Duo guide first wave of Chinese students to UNL
Oct 11th, 2010 | By tfedderson2 | Category: Aug. 26, Employee NewsWith nearly 100 new Partnership Degree Program students from China enrolling this fall, UNL is seeing the first wave of students who started two years ago at Chinese universities with the goal of completing their degrees in Lincoln.
English instructors Mariah Schuemann and Regina (Gigi) Weitzel, hired by UNL to teach and coordinate PDP activities in China, spent the week of Aug. 16 in Lincoln. The two met with faculty, administrators and others and then welcomed their students to campus for International Student Orientation on Aug. 20.
Weitzel is beginning her third year at Zhejiang University City College, which is primarily an engineering and computer science college in Hangzhou. Schuemann is beginning her second year at Xi’an Jiaotong University City College in Xi’an. While their formal titles are “English instructor,” both note their jobs encompass much more than teaching English.
“UNL is somewhat unique because we have stable, long-term employees in China whose jobs are to help the undergraduates prepare to succeed,” Weitzel said.
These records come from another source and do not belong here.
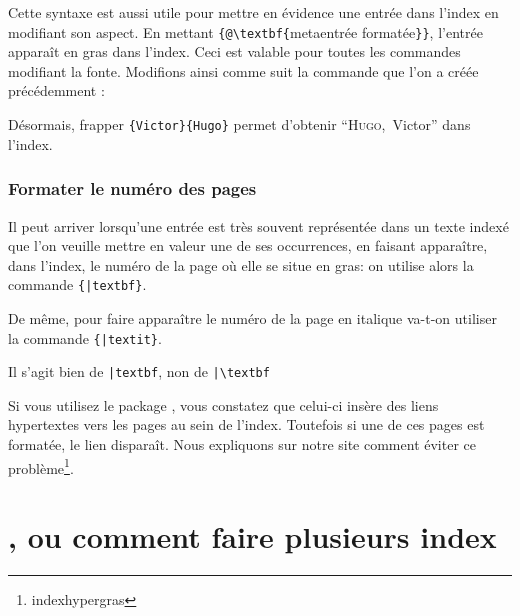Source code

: \begin{bashcode}
\begin{quotation}
\begin{tabbing}
\end{tabbing}
\end{quotation}

Cette syntaxe est aussi utile pour mettre en évidence une entrée dans l'index en modifiant son aspect. En mettant \verb|{|\verb|@\textbf{|meta{entrée formatée}\verb|}}|, l'entrée apparaît en gras dans l'index. Ceci est valable pour toutes les commandes modifiant la fonte. Modifions ainsi comme suit la commande  que l'on a créée précédemment :

\begin{latexcode}
\newcommand\auteur[2]{#1~\textsc{#2}\index{#2 #1@\textsc{#2}, #1}\xspace}
\end{latexcode}

Désormais, frapper \verb|{Victor}{Hugo}| permet d'obtenir \enquote{\textsc{Hugo},~Victor} dans l'index.
 
 

\subsubsection{Formater le numéro des pages}

Il peut arriver lorsqu'une entrée est très souvent représentée dans un texte indexé que l'on veuille mettre en valeur une de ses occurrences, en faisant apparaître, dans l'index, le numéro de la page où elle se situe en gras: on utilise alors la commande \verb|{|\verb+|textbf}+. 

De même, pour faire apparaître le numéro de la page en italique va-t-on utiliser la commande \verb|{|\verb+|textit}+.

\begin{attention}
Il s'agit bien de \verb+|textbf+, non de \verb+|\textbf+
\end{attention}



\begin{plusloins}
Si vous utilisez le package , vous constatez que celui-ci insère des liens hypertextes vers les pages au sein de l'index. Toutefois si une de ces pages est formatée, le lien disparaît. Nous expliquons sur notre site comment éviter ce problème\footnote{indexhypergras}.
\end{plusloins}



\section{, ou comment faire plusieurs index} \label{splitindex}



\end{bashcode}
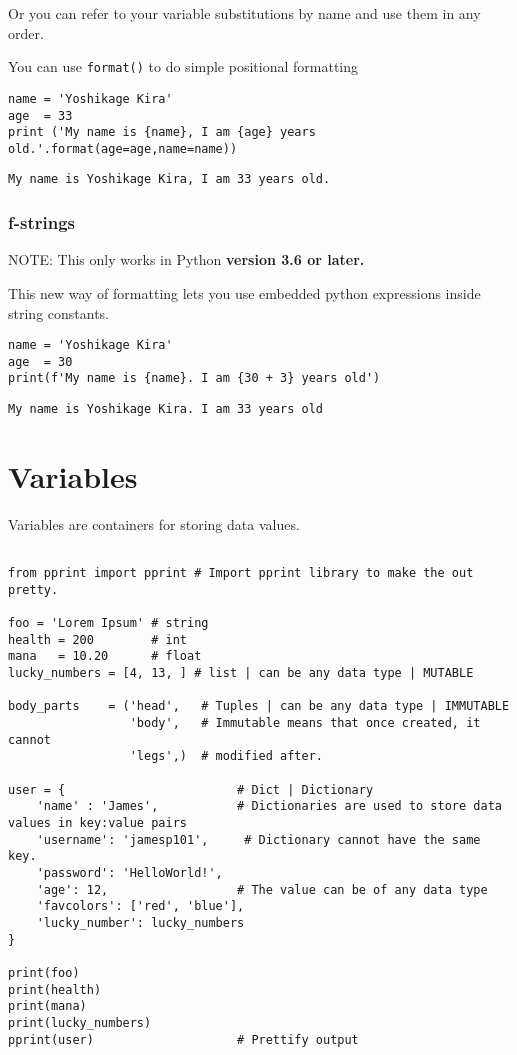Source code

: \documentclass[11pt]{article}
\begin{document}
Or you can refer to your variable substitutions by name and use them in any order.

You can use \texttt{format()} to do simple positional formatting
\begin{verbatim}
name = 'Yoshikage Kira'
age  = 33
print ('My name is {name}, I am {age} years old.'.format(age=age,name=name))
\end{verbatim}

\begin{verbatim}
My name is Yoshikage Kira, I am 33 years old.
\end{verbatim}

\subsubsection{f-strings}
\label{sec:orgf7457e7}
NOTE: This only works in Python \textbf{version 3.6 or later.}

This new way of formatting lets you use embedded python expressions inside string constants.

\begin{verbatim}
name = 'Yoshikage Kira'
age  = 30
print(f'My name is {name}. I am {30 + 3} years old')
\end{verbatim}

\begin{verbatim}
My name is Yoshikage Kira. I am 33 years old
\end{verbatim}

\section{Variables}
\label{sec:org2fb2131}
Variables are containers for storing data values.
\begin{verbatim}

from pprint import pprint # Import pprint library to make the out pretty.

foo = 'Lorem Ipsum' # string
health = 200        # int
mana   = 10.20      # float
lucky_numbers = [4, 13, ] # list | can be any data type | MUTABLE

body_parts    = ('head',   # Tuples | can be any data type | IMMUTABLE
                 'body',   # Immutable means that once created, it cannot
                 'legs',)  # modified after.

user = {                        # Dict | Dictionary
    'name' : 'James',           # Dictionaries are used to store data values in key:value pairs
    'username': 'jamesp101',     # Dictionary cannot have the same key.
    'password': 'HelloWorld!',
    'age': 12,                  # The value can be of any data type
    'favcolors': ['red', 'blue'],
    'lucky_number': lucky_numbers
}

print(foo)
print(health)
print(mana)
print(lucky_numbers)
pprint(user)                    # Prettify output 
\end{verbatim}
\end{document}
Many universities who recruit Chinese students to study in the U.S. use paid recruiters, Weitzel said.
Added Schuemann: “We are a resource for the students; they get to know us and are comfortable coming to use for help with personal or academic issues. We are the familiar face of UNL in China.”
Schuemann has been in China five years. The first two years were in a joint Peace Corps-master’s degree program where she taught college English. Her master’s work involved developing a curriculum for Chinese students that would introduce them to American universities and compare and contrast the two educational systems.
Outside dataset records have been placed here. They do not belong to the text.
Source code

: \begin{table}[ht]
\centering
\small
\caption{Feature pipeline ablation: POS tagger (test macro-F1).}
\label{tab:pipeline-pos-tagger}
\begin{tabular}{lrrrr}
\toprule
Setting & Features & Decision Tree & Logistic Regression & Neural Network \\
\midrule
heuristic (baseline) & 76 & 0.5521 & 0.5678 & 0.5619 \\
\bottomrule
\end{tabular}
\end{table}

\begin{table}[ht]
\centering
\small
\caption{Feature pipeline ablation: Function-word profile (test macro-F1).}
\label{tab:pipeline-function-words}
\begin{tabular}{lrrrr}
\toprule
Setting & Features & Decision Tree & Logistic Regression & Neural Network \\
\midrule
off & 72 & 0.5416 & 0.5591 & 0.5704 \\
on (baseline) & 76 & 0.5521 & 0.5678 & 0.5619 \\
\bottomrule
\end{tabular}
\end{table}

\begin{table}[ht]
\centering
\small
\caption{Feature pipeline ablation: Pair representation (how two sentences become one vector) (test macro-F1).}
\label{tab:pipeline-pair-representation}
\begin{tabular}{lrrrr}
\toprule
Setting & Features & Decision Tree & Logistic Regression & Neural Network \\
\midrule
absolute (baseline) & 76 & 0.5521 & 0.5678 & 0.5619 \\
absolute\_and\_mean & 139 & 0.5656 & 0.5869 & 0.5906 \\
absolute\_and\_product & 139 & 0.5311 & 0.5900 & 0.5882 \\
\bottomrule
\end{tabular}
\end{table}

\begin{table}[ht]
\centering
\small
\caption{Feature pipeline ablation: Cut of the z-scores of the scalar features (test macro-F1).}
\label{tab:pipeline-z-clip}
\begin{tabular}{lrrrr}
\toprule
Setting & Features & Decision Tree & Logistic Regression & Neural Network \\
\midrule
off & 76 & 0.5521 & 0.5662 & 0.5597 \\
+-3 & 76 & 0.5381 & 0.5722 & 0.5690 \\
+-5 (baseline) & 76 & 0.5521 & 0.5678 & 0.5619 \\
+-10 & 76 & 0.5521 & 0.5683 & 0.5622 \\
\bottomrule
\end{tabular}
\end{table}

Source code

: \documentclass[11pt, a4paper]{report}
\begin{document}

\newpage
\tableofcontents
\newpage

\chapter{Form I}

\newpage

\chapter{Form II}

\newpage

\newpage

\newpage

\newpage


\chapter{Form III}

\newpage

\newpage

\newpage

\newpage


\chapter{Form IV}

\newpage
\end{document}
That work has proven helpful as Schuemann has refined the program in Xi’an.
Weitzel has extensive experience teaching overseas; she joined UNL after working in Korea.
UNL’s PDP allows students who successfully complete a UNL-approved curriculum in China to come to Lincoln to complete their degrees. Most of the students major in engineering or business.
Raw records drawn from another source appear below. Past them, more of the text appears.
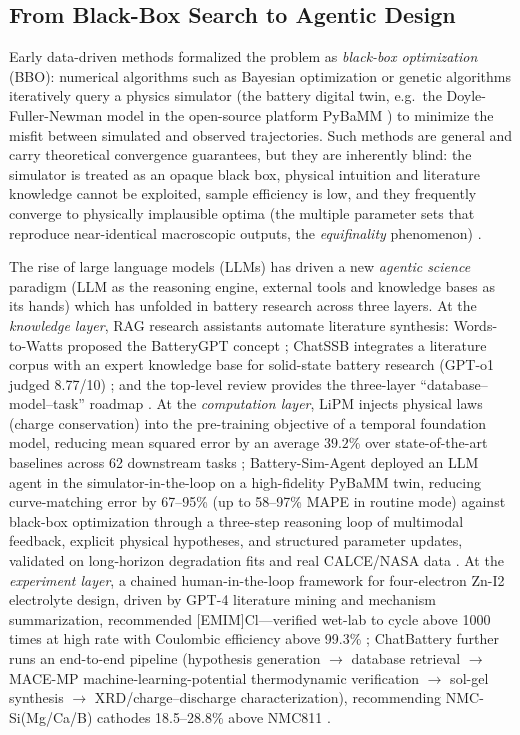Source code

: \subsection{From Black-Box Search to Agentic Design}

Early data-driven methods formalized the problem as
\emph{black-box optimization} (BBO): numerical algorithms such as Bayesian
optimization \cite{jiang2022fastcharging} or genetic algorithms
\cite{zhang2014multiobjective} iteratively query a physics simulator (the
battery digital twin, e.g.\ the Doyle-Fuller-Newman model in the open-source
platform PyBaMM \cite{sulzer2021pybamm}) to minimize the misfit between
simulated and observed trajectories. Such methods are general and carry
theoretical convergence guarantees, but they are inherently blind: the
simulator is treated as an opaque black box, physical intuition and
literature knowledge cannot be exploited, sample efficiency is low, and
they frequently converge to physically implausible optima (the multiple
parameter sets that reproduce near-identical macroscopic outputs, the
\emph{equifinality} phenomenon) \cite{chen2026battery}.

The rise of large language models (LLMs) has driven a new
\emph{agentic science} paradigm (LLM as the reasoning engine, external
tools and knowledge bases as its hands) which has unfolded in battery
research across three layers. At the \emph{knowledge layer}, RAG research
assistants automate literature synthesis: Words-to-Watts proposed the
BatteryGPT concept \cite{words2watts2024}; ChatSSB integrates a literature
corpus with an expert knowledge base for solid-state battery research
(GPT-o1 judged 8.77/10) \cite{chatssb2025}; and the top-level review
provides the three-layer ``database--model--task'' roadmap
\cite{batteryLLMreview2025}. At the \emph{computation layer}, LiPM injects
physical laws (charge conservation) into the pre-training objective of a
temporal foundation model, reducing mean squared error by an average
$39.2\%$ over state-of-the-art baselines across 62 downstream tasks
\cite{lipm2025}; Battery-Sim-Agent
deployed an LLM agent in the simulator-in-the-loop on a high-fidelity
PyBaMM twin, reducing curve-matching error by 67--95\% (up to 58--97\%
MAPE in routine mode) against black-box optimization through a three-step
reasoning loop of multimodal feedback, explicit physical hypotheses, and
structured parameter updates, validated on long-horizon degradation fits
and real CALCE/NASA data \cite{chen2026battery}. At the \emph{experiment
layer}, a chained human-in-the-loop framework for four-electron Zn-I2
electrolyte design, driven by GPT-4 literature mining and mechanism
summarization, recommended [EMIM]Cl---verified wet-lab to cycle above 1000
times at high rate with Coulombic efficiency above 99.3\%
\cite{zni22026}; ChatBattery further runs an end-to-end pipeline
(hypothesis generation $\to$ database retrieval $\to$ MACE-MP
machine-learning-potential thermodynamic verification $\to$ sol-gel
synthesis $\to$ XRD/charge--discharge characterization), recommending
NMC-Si(Mg/Ca/B) cathodes 18.5--28.8\% above NMC811
\cite{chatbattery2025}.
The women focus on helping their students hone four skills – listening, speaking, reading and writing English –– plus developing cultural knowledge. Both agree it’s hardest to get through to fourth semester students, who have been admitted to UNL and think they can coast in their English classes.
Weitzel’s fourth semester curriculum now includes more components on American culture, problem solving and American university life.
“They are learning English in a sneaky way because the lessons are in English,” she said.
Both said they also spend a lot of time on activities that force the students to talk in class and allow them to learn from each other.
Traditional Chinese pedagogy involves rote memorization and teaching to the test, Weitzel said. Students tend to do well on multiple-choice tests, but are less skilled at critical thinking and they find short answer, short essay or long essay to be difficult, even in Chinese.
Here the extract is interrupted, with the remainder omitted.